Метки
Описание
Семейный очаг создаётся сообща и подпитывается после изо дня в день. Пусть и незаметно порой, а порой — не так, чтобы просто
Примечания
Список тем для #writober от Ficbook News
Дрожь
15 октября 2023, 12:05
Наивно полагая, что все его домашние, если и не видят сны в столь непоздний ещё час, то уж точно отдыхают, восстанавливая невесть куда девшиеся силы, Данилов ещё на выходе из лифта отыскивает в кармане связку ключей, почти что бесшумно переступает порог квартиры, в какой-то единый едва слышный звук сплести умудрившись щелчок дверного замка и выключателя… и ожидания все свои растеривает, когда уж слишком отчётливо, чтобы оказаться миражом, слышит смех детей под звуки весело напевающего что-то из телевизора мультяшного голоса.
— Вот тебе и температурят, — негромко бросает он себе под нос, а через миг уже расплывается в улыбке — всё-таки это чертовски греет душу, когда твои малыши не страдают, головы не способные отнять от подушки, а со всеми напавшими на них вирусами да микробами борются, крепко стоя на ногах и уничтожая их собственным смехом.
Капитану на миг кажется, что он и переступить порог комнаты не успевает, когда ребятня под звеняще-радостное: «Папа пришёл!» подскочить на ноги успевают, игрушки сиротливо на ворсе пушистого ковра оставляя, преодолеть расстояние от центра комнаты и наконец налететь на него, едва ли не сбивая с ног.
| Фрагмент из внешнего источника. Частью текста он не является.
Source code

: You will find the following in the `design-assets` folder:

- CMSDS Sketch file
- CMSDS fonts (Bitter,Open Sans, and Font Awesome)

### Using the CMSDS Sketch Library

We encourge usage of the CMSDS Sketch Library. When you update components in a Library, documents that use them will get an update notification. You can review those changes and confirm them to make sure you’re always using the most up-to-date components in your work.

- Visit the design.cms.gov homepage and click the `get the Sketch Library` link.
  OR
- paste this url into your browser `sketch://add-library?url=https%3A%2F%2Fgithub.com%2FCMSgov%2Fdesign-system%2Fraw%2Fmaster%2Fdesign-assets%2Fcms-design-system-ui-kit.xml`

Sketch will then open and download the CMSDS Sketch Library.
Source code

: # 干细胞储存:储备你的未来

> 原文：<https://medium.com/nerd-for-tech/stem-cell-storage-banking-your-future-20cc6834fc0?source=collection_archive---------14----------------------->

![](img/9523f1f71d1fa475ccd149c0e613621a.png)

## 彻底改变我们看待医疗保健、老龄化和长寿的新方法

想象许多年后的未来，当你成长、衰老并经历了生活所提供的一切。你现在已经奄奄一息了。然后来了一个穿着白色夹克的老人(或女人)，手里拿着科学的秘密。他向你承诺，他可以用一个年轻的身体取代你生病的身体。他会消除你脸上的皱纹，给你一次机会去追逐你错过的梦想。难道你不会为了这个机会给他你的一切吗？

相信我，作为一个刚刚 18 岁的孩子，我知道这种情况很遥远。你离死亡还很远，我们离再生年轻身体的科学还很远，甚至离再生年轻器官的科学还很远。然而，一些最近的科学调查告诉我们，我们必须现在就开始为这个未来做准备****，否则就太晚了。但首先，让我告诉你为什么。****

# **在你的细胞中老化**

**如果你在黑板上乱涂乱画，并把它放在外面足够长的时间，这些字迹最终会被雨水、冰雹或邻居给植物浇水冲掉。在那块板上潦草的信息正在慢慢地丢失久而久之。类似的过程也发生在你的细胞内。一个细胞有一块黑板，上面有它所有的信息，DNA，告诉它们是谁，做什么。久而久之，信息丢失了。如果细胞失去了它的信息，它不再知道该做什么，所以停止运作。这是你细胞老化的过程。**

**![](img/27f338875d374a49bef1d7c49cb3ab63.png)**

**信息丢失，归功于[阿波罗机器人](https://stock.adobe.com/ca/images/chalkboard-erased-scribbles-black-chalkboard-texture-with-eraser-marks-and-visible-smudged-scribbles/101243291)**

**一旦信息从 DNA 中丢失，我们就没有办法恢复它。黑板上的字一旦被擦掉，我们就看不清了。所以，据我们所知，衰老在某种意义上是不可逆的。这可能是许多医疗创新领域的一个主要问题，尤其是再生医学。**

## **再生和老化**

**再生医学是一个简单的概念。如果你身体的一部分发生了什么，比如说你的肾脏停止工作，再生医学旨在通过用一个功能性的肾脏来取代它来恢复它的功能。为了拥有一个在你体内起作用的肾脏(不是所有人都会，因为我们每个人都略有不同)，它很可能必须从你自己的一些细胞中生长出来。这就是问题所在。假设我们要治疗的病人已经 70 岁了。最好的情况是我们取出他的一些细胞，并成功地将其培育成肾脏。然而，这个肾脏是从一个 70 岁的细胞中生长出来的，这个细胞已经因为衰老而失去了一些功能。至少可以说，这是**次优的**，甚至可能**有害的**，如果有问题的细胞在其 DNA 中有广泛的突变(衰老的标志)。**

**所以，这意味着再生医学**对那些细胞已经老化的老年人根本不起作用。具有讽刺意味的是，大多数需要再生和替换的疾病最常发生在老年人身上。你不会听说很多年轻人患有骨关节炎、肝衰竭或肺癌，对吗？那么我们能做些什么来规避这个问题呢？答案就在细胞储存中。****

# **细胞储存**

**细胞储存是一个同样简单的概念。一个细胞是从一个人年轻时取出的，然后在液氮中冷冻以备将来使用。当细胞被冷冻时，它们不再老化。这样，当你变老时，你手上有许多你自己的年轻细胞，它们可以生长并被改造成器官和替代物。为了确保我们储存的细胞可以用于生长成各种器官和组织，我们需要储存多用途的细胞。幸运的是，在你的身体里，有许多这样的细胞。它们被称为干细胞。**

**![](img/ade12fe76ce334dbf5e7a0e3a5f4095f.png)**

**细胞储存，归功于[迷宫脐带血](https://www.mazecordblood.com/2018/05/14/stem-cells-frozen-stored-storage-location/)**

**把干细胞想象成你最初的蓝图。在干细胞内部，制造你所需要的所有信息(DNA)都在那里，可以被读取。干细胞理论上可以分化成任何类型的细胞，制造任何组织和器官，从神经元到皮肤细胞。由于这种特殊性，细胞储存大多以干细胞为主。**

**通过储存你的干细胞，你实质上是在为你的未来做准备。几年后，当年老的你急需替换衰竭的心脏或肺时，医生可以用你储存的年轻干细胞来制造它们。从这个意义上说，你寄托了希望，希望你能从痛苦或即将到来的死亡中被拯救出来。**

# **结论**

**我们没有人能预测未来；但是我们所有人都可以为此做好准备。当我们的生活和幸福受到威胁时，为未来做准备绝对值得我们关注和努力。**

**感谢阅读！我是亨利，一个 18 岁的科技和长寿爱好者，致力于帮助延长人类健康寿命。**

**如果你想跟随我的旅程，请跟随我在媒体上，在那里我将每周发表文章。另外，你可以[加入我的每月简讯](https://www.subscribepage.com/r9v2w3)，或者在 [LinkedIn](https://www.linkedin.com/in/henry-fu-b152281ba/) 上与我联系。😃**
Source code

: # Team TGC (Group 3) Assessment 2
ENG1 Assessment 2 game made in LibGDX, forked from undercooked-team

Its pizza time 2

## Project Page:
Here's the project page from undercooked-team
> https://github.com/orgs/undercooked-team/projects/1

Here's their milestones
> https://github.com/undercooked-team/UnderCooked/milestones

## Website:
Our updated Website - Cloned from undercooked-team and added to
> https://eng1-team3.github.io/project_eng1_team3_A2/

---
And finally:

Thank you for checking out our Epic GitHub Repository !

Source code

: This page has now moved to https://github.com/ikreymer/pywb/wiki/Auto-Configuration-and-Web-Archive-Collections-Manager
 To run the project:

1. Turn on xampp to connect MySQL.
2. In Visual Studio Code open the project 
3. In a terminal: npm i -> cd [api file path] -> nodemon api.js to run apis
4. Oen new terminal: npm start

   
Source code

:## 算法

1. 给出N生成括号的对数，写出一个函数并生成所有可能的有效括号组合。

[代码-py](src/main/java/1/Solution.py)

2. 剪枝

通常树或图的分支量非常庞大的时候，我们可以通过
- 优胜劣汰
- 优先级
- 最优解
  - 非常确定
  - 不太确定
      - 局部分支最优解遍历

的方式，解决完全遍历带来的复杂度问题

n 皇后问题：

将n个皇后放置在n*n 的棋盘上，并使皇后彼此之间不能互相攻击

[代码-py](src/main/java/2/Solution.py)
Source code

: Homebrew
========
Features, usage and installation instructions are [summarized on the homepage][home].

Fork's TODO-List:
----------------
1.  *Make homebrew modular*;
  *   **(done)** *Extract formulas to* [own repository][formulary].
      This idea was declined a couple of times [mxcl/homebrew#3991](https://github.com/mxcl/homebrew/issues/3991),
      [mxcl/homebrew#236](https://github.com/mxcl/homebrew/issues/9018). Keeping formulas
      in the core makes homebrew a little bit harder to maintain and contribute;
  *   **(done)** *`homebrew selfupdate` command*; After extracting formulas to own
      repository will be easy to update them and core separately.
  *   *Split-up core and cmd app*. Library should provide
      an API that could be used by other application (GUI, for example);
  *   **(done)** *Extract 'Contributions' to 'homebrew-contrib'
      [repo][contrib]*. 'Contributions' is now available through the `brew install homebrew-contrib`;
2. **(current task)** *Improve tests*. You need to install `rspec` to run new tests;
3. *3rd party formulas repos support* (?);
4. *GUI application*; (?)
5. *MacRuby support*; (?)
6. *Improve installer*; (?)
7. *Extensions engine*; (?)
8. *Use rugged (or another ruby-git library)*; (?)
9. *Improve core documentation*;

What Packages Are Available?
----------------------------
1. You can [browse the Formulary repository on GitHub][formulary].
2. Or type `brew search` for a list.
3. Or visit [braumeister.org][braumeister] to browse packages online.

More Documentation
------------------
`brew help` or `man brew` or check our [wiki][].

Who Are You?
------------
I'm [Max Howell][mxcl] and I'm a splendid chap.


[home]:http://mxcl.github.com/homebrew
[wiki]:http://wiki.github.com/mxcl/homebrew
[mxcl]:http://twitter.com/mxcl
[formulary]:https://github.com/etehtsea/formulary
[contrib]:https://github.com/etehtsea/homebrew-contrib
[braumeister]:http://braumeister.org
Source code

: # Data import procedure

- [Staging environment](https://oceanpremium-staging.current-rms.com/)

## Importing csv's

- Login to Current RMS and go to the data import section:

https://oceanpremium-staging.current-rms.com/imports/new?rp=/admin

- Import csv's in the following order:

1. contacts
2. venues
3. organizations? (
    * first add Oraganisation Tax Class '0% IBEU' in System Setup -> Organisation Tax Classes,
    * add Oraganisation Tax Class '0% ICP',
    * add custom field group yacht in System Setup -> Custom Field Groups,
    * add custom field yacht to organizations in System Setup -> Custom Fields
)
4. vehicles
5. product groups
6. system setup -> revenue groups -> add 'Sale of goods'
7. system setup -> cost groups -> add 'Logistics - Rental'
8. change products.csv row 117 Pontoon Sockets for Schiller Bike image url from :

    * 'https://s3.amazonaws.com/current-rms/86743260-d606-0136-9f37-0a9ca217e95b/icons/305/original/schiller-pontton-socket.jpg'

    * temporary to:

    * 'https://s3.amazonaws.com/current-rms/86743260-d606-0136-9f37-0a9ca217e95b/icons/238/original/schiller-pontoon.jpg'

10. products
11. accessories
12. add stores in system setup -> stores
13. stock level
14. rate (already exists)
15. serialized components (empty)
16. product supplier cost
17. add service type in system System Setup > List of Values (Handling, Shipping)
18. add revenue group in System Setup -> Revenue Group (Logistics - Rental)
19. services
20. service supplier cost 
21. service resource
Улыбка на лице сама по себе зажигается ярче светлячков, мелькнувших на экране, и Степан опуститься на корточки буквально-таки спешит, крепко-крепко получая возможность прижать дочку и сына к себе.
— Что у вас с температурой? — спрашивает скорее для порядка Данилов, ладонями, а следом куда более точно и уж точно проверено — губами касаясь их всё же горячих лбов. — А по вам и не скажешь. Мультикам вон подпеваете, скачите — покрывало на диване всё свёрнуто, — бросив в его сторону взгляд, отмечает Степан. На самом деле его куда больше интересует, куда делась одна из диванных подушек… но вопрос этот откладывается на потом.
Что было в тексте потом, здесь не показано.